New Hampshire funds most local government through property taxes because it has no general sales or income tax. That makes its effective property tax rate one of the highest in the nation. This estimator multiplies your assessed value by your town’s combined rate per $1,000 to project the annual bill.
How it works
Every New Hampshire town sets one combined rate per $1,000 of assessed value:
Annual tax = (assessed value ÷ 1,000) × total town rate
Effective rate = total rate ÷ 1,000 × 100%
The town rate bundles four components — municipal, county, local school, and the state education tax — into a single number. Higher assessed value or a higher town rate raises the bill linearly. Optional exemptions for elderly, disabled, or veteran homeowners reduce the taxable value before the rate is applied.
Example
A home assessed at $400,000 in a town with a total rate of $22.50 per $1,000 owes (400,000 ÷ 1,000) × 22.50 = $9,000 a year.
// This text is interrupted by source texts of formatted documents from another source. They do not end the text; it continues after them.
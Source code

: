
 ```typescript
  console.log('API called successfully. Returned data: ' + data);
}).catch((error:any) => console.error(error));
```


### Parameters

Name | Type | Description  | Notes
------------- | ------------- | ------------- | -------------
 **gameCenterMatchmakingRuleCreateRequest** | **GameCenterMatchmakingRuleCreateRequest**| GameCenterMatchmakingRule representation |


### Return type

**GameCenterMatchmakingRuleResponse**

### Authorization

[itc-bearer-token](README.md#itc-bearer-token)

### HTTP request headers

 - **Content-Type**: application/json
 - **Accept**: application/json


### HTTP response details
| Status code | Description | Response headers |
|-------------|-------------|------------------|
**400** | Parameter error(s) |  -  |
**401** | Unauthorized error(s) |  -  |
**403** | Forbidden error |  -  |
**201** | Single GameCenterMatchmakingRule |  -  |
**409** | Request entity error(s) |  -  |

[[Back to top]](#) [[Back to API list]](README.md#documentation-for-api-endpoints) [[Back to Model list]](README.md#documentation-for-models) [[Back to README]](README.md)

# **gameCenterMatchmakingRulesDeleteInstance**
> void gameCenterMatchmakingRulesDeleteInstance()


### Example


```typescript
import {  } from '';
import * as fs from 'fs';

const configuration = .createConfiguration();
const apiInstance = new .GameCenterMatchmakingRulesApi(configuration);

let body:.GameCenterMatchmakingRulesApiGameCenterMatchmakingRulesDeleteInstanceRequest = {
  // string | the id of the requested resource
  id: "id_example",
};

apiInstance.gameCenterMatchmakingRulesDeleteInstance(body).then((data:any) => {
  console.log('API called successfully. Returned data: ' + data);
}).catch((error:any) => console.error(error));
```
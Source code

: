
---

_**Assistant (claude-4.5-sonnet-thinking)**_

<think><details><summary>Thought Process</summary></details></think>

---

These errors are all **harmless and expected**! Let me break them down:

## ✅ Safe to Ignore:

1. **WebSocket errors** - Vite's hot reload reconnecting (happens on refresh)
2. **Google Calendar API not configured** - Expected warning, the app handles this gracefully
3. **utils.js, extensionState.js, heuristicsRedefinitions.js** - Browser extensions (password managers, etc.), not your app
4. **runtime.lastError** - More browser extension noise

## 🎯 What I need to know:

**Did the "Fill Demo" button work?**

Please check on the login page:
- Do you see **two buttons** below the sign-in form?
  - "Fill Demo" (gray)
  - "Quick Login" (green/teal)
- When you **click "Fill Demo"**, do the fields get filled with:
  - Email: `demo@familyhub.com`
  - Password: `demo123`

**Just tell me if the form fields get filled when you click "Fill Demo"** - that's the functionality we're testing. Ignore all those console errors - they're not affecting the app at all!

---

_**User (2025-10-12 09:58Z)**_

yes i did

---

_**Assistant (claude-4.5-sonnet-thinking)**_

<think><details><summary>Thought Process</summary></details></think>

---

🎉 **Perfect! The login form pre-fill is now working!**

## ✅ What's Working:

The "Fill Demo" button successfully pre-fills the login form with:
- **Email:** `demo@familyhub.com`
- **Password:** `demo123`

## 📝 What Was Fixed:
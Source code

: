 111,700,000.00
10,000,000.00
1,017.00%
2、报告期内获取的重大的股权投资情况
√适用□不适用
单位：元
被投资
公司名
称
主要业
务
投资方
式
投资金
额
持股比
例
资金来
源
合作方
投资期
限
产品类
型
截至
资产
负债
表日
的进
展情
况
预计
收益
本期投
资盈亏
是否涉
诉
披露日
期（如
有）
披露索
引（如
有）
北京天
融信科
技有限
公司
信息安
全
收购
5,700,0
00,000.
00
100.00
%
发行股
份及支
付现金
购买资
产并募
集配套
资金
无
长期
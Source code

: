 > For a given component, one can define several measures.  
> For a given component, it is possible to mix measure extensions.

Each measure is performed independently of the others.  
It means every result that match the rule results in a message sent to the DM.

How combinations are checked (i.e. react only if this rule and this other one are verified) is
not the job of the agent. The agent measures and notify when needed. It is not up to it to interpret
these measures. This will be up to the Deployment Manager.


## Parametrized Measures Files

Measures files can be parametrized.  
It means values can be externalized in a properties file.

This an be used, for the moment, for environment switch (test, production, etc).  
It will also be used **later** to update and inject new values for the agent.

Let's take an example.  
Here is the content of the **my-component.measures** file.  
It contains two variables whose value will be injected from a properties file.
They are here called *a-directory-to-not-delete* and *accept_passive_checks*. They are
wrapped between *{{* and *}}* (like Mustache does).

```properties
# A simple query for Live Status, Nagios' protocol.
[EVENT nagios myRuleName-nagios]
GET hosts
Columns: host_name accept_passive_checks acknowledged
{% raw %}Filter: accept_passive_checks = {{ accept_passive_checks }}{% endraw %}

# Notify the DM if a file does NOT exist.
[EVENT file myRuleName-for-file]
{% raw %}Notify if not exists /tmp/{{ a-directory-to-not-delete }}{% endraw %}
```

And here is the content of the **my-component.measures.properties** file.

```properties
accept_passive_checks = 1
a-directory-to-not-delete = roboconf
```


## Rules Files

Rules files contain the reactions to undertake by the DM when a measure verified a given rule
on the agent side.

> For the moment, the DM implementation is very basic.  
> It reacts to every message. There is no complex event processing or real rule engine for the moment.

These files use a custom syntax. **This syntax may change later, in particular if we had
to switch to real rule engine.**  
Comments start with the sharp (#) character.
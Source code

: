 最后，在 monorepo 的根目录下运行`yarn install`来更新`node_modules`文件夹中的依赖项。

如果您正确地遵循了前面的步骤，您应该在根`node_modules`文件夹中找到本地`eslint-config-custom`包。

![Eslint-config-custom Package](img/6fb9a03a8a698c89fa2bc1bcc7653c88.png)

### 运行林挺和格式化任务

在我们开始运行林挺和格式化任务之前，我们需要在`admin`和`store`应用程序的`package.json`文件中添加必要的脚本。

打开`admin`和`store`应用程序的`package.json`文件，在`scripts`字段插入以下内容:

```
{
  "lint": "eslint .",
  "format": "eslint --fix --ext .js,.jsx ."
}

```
That is an effective rate of 2.25 percent of assessed value.
Notes
Use your assessed value from the town tax card, not the market price, and your town’s published total rate, which changes annually after the state sets it. Available exemptions and the low and moderate income relief program can lower the amount owed and are not included here. Verify rates with your town’s assessing office and the New Hampshire Department of Revenue Administration.